▼

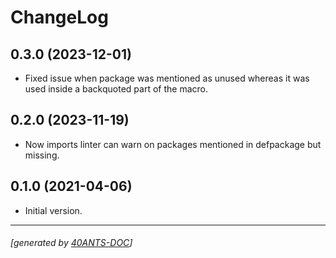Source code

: <a id="x-2840ANTS-LINTER-DOCS-2FCHANGELOG-3A-40CHANGELOG-2040ANTS-DOC-2FLOCATIVES-3ASECTION-29"></a>

# ChangeLog

<a id="x-2840ANTS-LINTER-DOCS-2FCHANGELOG-3A-3A-7C0-2E3-2E0-7C-2040ANTS-DOC-2FLOCATIVES-3ASECTION-29"></a>

## 0.3.0 (2023-12-01)

* Fixed issue when package was mentioned as unused whereas it was used inside a backquoted part of the macro.

<a id="x-2840ANTS-LINTER-DOCS-2FCHANGELOG-3A-3A-7C0-2E2-2E0-7C-2040ANTS-DOC-2FLOCATIVES-3ASECTION-29"></a>

## 0.2.0 (2023-11-19)

* Now imports linter can warn on packages mentioned in defpackage but missing.

<a id="x-2840ANTS-LINTER-DOCS-2FCHANGELOG-3A-3A-7C0-2E1-2E0-7C-2040ANTS-DOC-2FLOCATIVES-3ASECTION-29"></a>

## 0.1.0 (2021-04-06)

* Initial version.


* * *
###### [generated by [40ANTS-DOC](https://40ants.com/doc/)]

▲

PROBLEM REQUIREMENTS
Write the listing out again in full and unchanged, minus any pictures.

RESPONSE
Source code

: <a id="x-2840ANTS-LINTER-DOCS-2FCHANGELOG-3A-40CHANGELOG-2040ANTS-DOC-2FLOCATIVES-3ASECTION-29"></a>

# ChangeLog

<a id="x-2840ANTS-LINTER-DOCS-2FCHANGELOG-3A-3A-7C0-2E3-2E0-7C-2040ANTS-DOC-2FLOCATIVES-3ASECTION-29"></a>

## 0.3.0 (2023-12-01)

* Fixed issue when package was mentioned as unused whereas it was used inside a backquoted part of the macro.

<a id="x-2840ANTS-LINTER-DOCS-2FCHANGELOG-3A-3A-7C0-2E2-2E0-7C-2040ANTS-DOC-2FLOCATIVES-3ASECTION-29"></a>

## 0.2.0 (2023-11-19)

* Now imports linter can warn on packages mentioned in defpackage but missing.

<a id="x-2840ANTS-LINTER-DOCS-2FCHANGELOG-3A-3A-7C0-2E1-2E0-7C-2040ANTS-DOC-2FLOCATIVES-3ASECTION-29"></a>

## 0.1.0 (2021-04-06)

* Initial version.


* * *
###### [generated by [40ANTS-DOC](https://40ants.com/doc/)]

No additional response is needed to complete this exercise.